Start of Information shown

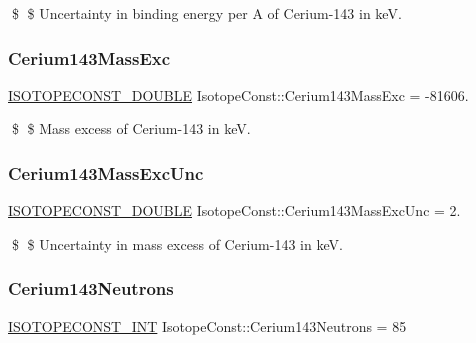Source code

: \$ \$ Uncertainty in binding energy per A of Cerium-\/143 in keV. \mbox{\label{group___isotope_const-_cerium-_ce143_ga6773dbd51c2cf618a28c3551aae50d9d}} 
\subsubsection{\texorpdfstring{Cerium143\+Mass\+Exc}{Cerium143MassExc}}
{\footnotesize\ttfamily \mbox{\hyperlink{group___isotope_const-_macros_ga8f45a7272ce02c0b4c65c44636ed719a}{I\+S\+O\+T\+O\+P\+E\+C\+O\+N\+S\+T\+\_\+\+D\+O\+U\+B\+LE}} Isotope\+Const\+::\+Cerium143\+Mass\+Exc = -\/81606.}

\$ \$ Mass excess of Cerium-\/143 in keV. \mbox{\label{group___isotope_const-_cerium-_ce143_ga633b2df39b5a4dc0f10be6dfec4c53c0}} 
\subsubsection{\texorpdfstring{Cerium143\+Mass\+Exc\+Unc}{Cerium143MassExcUnc}}
{\footnotesize\ttfamily \mbox{\hyperlink{group___isotope_const-_macros_ga8f45a7272ce02c0b4c65c44636ed719a}{I\+S\+O\+T\+O\+P\+E\+C\+O\+N\+S\+T\+\_\+\+D\+O\+U\+B\+LE}} Isotope\+Const\+::\+Cerium143\+Mass\+Exc\+Unc = 2.}

\$ \$ Uncertainty in mass excess of Cerium-\/143 in keV. \mbox{\label{group___isotope_const-_cerium-_ce143_ga6c4a6da99fd7571987602c77b9f8aff4}} 
\subsubsection{\texorpdfstring{Cerium143\+Neutrons}{Cerium143Neutrons}}
{\footnotesize\ttfamily \mbox{\hyperlink{group___isotope_const-_macros_ga5f18360b3e99483a35c32d789e62621c}{I\+S\+O\+T\+O\+P\+E\+C\+O\+N\+S\+T\+\_\+\+I\+NT}} Isotope\+Const\+::\+Cerium143\+Neutrons = 85}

End of Information shown

Exactly how many lines of the data include the word "mbox"? Reply with that number only.

6